BEGIN Data for review

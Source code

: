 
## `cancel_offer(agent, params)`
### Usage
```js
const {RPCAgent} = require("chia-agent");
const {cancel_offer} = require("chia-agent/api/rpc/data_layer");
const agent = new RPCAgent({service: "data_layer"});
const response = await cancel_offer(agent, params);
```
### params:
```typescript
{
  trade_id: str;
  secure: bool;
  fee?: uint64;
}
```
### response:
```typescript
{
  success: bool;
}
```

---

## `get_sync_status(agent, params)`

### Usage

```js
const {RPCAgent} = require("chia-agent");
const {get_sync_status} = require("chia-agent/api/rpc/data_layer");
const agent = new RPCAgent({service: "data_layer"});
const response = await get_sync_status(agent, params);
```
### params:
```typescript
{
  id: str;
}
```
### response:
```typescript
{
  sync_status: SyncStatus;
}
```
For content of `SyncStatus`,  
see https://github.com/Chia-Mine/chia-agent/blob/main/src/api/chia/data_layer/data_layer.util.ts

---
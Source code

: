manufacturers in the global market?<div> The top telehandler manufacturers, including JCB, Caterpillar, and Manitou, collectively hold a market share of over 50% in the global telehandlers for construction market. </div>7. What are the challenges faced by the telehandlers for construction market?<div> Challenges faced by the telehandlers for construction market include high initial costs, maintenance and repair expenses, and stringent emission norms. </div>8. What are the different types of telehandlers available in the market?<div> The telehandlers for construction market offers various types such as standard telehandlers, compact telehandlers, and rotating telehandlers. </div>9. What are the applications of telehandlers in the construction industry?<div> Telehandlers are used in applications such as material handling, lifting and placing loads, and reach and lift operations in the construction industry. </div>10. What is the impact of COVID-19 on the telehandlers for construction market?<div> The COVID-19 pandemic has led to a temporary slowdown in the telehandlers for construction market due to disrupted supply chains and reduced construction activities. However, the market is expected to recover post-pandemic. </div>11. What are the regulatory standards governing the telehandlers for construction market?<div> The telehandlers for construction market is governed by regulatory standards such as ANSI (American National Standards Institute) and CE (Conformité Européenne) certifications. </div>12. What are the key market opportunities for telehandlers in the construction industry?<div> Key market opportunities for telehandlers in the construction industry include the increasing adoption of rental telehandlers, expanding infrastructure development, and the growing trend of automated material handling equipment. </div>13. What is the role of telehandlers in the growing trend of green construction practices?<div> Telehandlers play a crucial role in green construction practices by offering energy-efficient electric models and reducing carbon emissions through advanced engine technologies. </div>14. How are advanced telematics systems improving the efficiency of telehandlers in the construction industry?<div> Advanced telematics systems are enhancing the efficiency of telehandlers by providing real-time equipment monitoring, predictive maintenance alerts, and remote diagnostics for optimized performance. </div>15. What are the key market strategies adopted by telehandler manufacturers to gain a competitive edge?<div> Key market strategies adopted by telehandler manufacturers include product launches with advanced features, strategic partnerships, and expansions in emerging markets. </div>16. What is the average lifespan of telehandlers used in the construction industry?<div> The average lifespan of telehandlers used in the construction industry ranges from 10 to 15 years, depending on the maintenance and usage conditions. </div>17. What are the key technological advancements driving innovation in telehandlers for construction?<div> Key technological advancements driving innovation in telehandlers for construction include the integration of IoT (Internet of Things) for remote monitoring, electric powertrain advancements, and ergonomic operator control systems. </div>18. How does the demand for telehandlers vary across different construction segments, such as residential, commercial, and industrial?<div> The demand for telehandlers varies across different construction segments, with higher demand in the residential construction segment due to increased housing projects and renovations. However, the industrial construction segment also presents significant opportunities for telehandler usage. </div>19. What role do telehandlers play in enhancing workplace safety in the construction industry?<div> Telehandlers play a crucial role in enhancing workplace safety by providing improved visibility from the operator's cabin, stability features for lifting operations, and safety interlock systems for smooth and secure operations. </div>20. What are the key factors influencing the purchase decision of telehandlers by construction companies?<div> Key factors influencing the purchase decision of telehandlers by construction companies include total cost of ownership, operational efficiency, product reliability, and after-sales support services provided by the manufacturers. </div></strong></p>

END Data for review
BEGIN Data for review

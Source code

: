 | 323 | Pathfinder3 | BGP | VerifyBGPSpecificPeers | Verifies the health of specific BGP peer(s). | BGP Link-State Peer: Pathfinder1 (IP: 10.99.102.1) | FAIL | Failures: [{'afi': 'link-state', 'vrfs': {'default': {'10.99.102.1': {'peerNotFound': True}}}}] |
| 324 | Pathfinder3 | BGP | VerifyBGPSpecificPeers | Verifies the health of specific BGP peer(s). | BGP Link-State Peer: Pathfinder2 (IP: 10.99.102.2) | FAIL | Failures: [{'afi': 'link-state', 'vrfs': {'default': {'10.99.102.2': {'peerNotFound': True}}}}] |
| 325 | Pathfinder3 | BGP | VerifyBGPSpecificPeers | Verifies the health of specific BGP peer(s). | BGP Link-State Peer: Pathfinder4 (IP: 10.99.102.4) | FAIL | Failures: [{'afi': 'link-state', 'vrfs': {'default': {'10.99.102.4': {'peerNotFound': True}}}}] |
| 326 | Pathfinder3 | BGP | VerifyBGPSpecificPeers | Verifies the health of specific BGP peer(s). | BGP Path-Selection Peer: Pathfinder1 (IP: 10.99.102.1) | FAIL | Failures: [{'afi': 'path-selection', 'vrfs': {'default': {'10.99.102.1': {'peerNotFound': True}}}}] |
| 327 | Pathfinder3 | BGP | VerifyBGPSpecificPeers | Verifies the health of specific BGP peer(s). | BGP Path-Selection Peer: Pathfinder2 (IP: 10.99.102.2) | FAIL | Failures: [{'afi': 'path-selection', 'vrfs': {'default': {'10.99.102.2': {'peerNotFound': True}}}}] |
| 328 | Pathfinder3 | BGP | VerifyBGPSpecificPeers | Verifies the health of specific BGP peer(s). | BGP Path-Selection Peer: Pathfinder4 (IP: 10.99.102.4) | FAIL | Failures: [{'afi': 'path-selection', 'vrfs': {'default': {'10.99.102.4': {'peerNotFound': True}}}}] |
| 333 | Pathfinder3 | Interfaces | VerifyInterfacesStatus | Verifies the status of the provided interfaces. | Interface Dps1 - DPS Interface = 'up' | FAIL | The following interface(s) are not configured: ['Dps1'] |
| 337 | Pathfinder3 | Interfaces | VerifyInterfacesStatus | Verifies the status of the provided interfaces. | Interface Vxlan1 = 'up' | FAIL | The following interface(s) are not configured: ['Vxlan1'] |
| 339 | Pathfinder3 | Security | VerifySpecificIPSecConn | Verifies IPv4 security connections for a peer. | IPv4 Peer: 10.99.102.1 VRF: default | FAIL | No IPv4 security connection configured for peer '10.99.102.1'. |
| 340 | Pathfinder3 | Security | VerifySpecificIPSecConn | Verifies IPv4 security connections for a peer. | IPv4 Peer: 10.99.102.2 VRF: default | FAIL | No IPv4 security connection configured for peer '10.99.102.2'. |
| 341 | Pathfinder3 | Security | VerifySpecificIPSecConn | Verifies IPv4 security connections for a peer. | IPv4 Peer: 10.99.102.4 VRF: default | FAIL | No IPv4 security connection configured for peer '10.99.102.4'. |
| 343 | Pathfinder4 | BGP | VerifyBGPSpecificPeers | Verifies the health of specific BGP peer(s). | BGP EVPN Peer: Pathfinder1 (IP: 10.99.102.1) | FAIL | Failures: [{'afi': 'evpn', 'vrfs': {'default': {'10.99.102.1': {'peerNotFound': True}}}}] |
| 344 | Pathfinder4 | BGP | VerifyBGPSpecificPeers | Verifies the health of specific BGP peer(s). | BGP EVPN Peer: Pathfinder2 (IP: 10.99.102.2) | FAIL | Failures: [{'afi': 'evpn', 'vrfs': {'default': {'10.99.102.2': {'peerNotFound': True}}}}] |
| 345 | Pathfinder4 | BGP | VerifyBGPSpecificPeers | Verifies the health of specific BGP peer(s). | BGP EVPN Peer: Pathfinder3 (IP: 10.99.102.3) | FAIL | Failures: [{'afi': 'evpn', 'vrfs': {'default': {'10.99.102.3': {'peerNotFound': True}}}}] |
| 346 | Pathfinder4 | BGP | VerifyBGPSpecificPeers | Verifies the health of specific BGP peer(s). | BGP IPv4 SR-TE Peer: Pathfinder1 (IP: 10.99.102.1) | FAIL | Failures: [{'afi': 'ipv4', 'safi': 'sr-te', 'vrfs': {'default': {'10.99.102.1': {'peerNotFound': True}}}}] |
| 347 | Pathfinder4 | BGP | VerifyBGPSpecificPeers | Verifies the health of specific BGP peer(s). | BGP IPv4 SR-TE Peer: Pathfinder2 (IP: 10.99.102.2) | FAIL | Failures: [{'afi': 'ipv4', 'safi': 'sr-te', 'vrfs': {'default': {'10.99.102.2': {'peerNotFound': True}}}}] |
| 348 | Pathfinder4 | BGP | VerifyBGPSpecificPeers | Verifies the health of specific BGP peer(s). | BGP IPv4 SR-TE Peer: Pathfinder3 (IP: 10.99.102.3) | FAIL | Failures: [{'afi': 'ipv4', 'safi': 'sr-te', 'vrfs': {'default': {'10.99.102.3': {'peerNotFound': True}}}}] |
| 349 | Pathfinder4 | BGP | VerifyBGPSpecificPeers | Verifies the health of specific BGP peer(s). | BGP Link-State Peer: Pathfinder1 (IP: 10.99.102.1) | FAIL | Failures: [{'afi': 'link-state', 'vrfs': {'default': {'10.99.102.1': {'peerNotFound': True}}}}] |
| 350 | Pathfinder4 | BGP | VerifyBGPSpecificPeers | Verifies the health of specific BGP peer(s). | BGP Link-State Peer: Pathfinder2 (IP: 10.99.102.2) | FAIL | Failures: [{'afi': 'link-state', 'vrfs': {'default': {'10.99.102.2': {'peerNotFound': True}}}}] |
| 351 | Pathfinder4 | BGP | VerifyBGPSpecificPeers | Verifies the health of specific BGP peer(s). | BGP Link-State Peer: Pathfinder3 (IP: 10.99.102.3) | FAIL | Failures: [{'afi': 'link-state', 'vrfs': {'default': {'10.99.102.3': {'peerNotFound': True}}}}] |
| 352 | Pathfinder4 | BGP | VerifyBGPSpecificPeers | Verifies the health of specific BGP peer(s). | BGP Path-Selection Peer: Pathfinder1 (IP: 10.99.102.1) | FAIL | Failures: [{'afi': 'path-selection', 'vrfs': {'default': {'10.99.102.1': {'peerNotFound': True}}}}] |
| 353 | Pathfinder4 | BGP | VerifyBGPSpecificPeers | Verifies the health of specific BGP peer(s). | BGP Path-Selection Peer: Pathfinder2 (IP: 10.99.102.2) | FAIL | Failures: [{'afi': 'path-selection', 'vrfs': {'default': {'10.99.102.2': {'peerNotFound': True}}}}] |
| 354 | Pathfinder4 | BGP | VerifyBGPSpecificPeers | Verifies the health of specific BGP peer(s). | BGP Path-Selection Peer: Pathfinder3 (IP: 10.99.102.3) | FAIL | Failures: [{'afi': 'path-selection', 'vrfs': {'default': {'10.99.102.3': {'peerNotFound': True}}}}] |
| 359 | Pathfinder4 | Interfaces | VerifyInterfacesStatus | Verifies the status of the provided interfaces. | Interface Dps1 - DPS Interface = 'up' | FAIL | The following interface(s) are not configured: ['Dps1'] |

END Data for review

* Directions for this task: Reproduce exactly the section above that begins at the line containing "352 | Pathfinder4" and ends at the line containing "353 | Pathfinder4", leaving out all other lines.

* Answer:
| 352 | Pathfinder4 | BGP | VerifyBGPSpecificPeers | Verifies the health of specific BGP peer(s). | BGP Path-Selection Peer: Pathfinder1 (IP: 10.99.102.1) | FAIL | Failures: [{'afi': 'path-selection', 'vrfs': {'default': {'10.99.102.1': {'peerNotFound': True}}}}] |
| 353 | Pathfinder4 | BGP | VerifyBGPSpecificPeers | Verifies the health of specific BGP peer(s). | BGP Path-Selection Peer: Pathfinder2 (IP: 10.99.102.2) | FAIL | Failures: [{'afi': 'path-selection', 'vrfs': {'default': {'10.99.102.2': {'peerNotFound': True}}}}] |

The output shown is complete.